Many of the challenges facing Latin America in the 21st Century are ones with which it has dealt since independence from Spain 200 years ago. The dependence on fragile trade relationships and primary products, the incessant violence, and inequality practically defined the region in the 19th Century. The fragility of the environment and the global web are new, but the outstanding challenge remains the same: the institutionalization of social order through the state. While the region may not be able to resolve all the challenges it faces, nothing can be done without the solidification of state capacity. Some states in Latin America might be better than others with regards to their performance in terms of the provision of certain services, or the implementation of particular policies. However, the type of solidification in dire need is one the makes both state and society more regular and predictable. Everyday, Latin Americans makes use of their ingenuity in order to deal with the unexpected and irregular sources of violence, poverty, and environmental phenomena. However, individual ingenuity is costly when mostly directed at basic needs, and uncertainty has only increased with globalization and with the slow pace by which the world has met the challenge of human-made environmental changes.

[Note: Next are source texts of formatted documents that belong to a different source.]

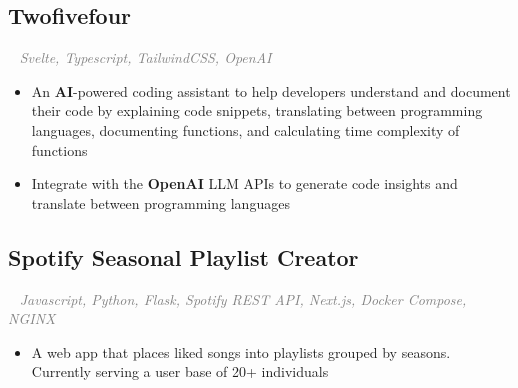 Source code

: \documentclass{article}
\newcommand{\projectsection}[3]{
    \subsection*{#1}
    \ 
    \small
    \textcolor{grey}{\emph{#2}}
    \normalsize
    \hfill
    \textcolor{black}{#3}
    \small
}
\begin{document}
\projectsection{Twofivefour}{Svelte, Typescript, TailwindCSS, OpenAI}{}
\begin{itemize}
    \item An \textbf{AI}-powered coding assistant to help developers understand and document their code by explaining code snippets, translating between programming languages, documenting functions, and calculating time complexity of functions
          \item Integrate with the \textbf{OpenAI} LLM APIs to generate code insights and translate between programming languages
\end{itemize}

\projectsection{Spotify Seasonal Playlist Creator}{Javascript, Python, Flask, Spotify REST API, Next.js, Docker Compose, NGINX}{}
\begin{itemize}
    \item A web app that places liked songs into playlists grouped by seasons. Currently serving a user base of 20+ individuals
\end{itemize}
\end{document}

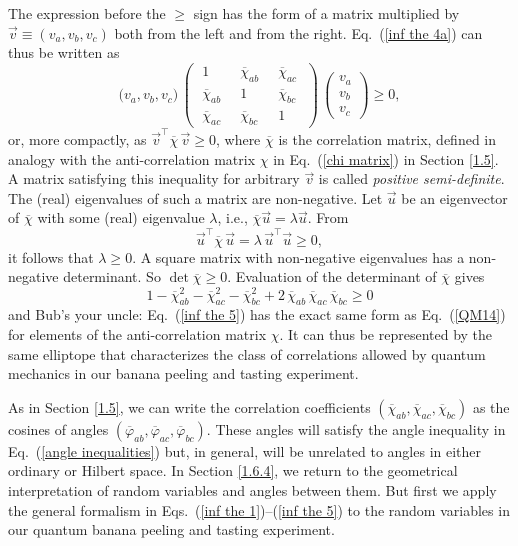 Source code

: The expression before the $\ge$ sign has the form of a matrix multiplied by $\vec{v} \equiv (v_a, v_b, v_c)$ both from the left and from the right. Eq.\ (\ref{inf the 4a}) can thus be written as
\begin{equation}
\Big(v_a, v_b, v_c \Big) \, \left( 
\begin{array}{ccc}
\; 1 \; & \; \overline{\chi}_{ab} \; & \;  \overline{\chi}_{ac} \; \\
\; \overline{\chi}_{ab} & \; 1 \; & \;  \overline{\chi}_{bc} \; \\
 \; \overline{\chi}_{ac} \; & \; \overline{\chi}_{bc} \; & \;  1 
\end{array}
\right) \, 
\left( \begin{array}{c}
v_a \\
v_b \\
v_c
\end{array}
\right) \ge 0,
\label{inf the 4}
\end{equation}
or, more compactly, as $\vec{v}^{\top}  \overline{\chi} \, \vec{v} \ge 0$, where $\overline{\chi}$ is the correlation matrix, defined in analogy with the anti-correlation matrix $\chi$ in Eq.\ (\ref{chi matrix}) in Section \ref{1.5}. A matrix satisfying this inequality for arbitrary $\vec{v}$ is called \emph{positive semi-definite}. The (real) eigenvalues of such a matrix are non-negative. Let $\vec{u}$ be an eigenvector of $\overline{\chi}$ with some (real) eigenvalue $\lambda$, i.e., $\overline{\chi} \vec{u} = \lambda \vec{u}$. From
\begin{equation}
\vec{u}^{\top}  \overline{\chi} \, \vec{u} = \lambda \, \vec{u}^{\top} \vec{u} \ge 0,
\end{equation}
it follows that $\lambda \ge 0$. A square matrix with non-negative eigenvalues has a non-negative determinant. So $\det{\overline{\chi}} \ge 0$. Evaluation of the determinant of $\overline{\chi}$ gives
\begin{equation}
1 - \overline{\chi}_{ab}^2 - \overline{\chi}_{ac}^2 - \overline{\chi}_{bc}^2 + 2 \, \overline{\chi}_{ab} \, \overline{\chi}_{ac} \, \overline{\chi}_{bc} \ge 0
\label{inf the 5}
\end{equation}
and Bub's your uncle: Eq.\ (\ref{inf the 5}) has the exact same form as Eq.\ (\ref{QM14}) for elements of the anti-correlation matrix $\chi$.  It can thus be represented by the same elliptope that characterizes the class of correlations allowed by quantum mechanics in our banana peeling and tasting experiment. 

As in Section  \ref{1.5}, we can write the correlation coefficients $(\overline{\chi}_{ab}, \overline{\chi}_{ac}, \overline{\chi}_{bc})$ as the cosines of angles $(\overline{\varphi}_{ab}, \overline{\varphi}_{ac}, \overline{\varphi}_{bc})$. These angles will satisfy the angle inequality in Eq.\ (\ref{angle inequalities}) but, in general, will be unrelated to angles in either ordinary or Hilbert space. In Section \ref{1.6.4}, we return to the geometrical interpretation of random variables and angles between them. But first we apply the general formalism in Eqs.\ (\ref{inf the 1})--(\ref{inf the 5}) to the random variables in our quantum banana peeling and tasting experiment.


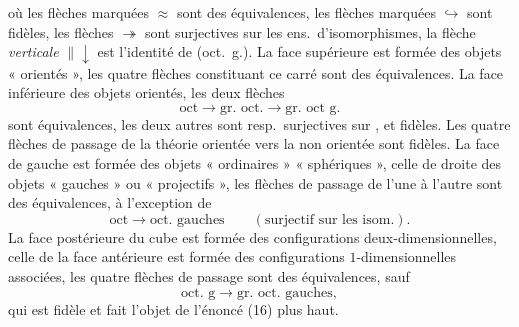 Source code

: \documentclass[11pt,a4paper]{article}
\begin{document}

où les flèches marquées $\approx$ sont des équivalences, les flèches marquées $\hookrightarrow$ sont \struck{\ill{}} fidèles, les flèches $\twoheadrightarrow$ sont \struck{\ill{}} surjectives sur les ens.\ d'isomorphismes, la flèche \emph{verticale} $\|\!\downarrow$ est l'identité de (oct.\ g.). La face supérieure est formée des objets « orientés », les quatre flèches constituant ce carré sont des équivalences. La face inférieure \struck{\ill{}}  des objets  orientés, \struck{\ill{}} les deux flèches
\[
\text{oct} \longrightarrow \text{gr.\ oct.} \longrightarrow \text{gr.\ oct g.}
\]
sont   équivalences, les deux autres sont resp.\ surjectives sur  , et fidèles. Les quatre flèches de passage de la théorie orientée vers la non orientée sont fidèles. La face de gauche est formée des objets « ordinaires » \struck{\ill{}} « sphériques », celle de droite des objets « gauches » ou « projectifs », les  flèches de passage de l'une à l'autre sont des équivalences, à l'exception de
\[
\text{oct} \longrightarrow \text{oct.\ gauches} \qquad (\text{surjectif sur les isom.}).
\]
La face postérieure du cube est formée des configurations deux-dimensionnelles,  celle de la face antérieure est formée des configurations $1$-dimensionnelles associées, les quatre flèches de passage sont des équivalences, sauf
\[
\text{oct.\ g} \longrightarrow \text{gr.\ oct.\ gauches},
\]
qui est fidèle et fait l'objet de l'énoncé (16) plus haut.
\end{document}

Overall, Latin American states have not been able to make economic activity predictable for most of the population. Policies directed towards social inclusion have become less and less about building institutions that permanently help individuals deal with the uncertainties of the market, and more about providing minimal and intermittent relief to those in a situation of emergency. Likewise, most states throughout the region have not been able to control interpersonal violence and in some cases the state itself has become a source of increased violence. State action regarding basic social order instead of considering the structural sources of violence, is superficially interpreted as a “simple” problem of coercion. Paradoxically, this means that in a more uncertain world, instead of states becoming a source of stability and regularity, they have become an added source of uncertainty for everyday life. This paradox might be the greatest challenge Latin America has to face. Meeting the challenge implies that countries will need stronger states, not only for implementing specific policies, but more importantly for developing new ways to regularly deal with the increasing risks their populations are facing.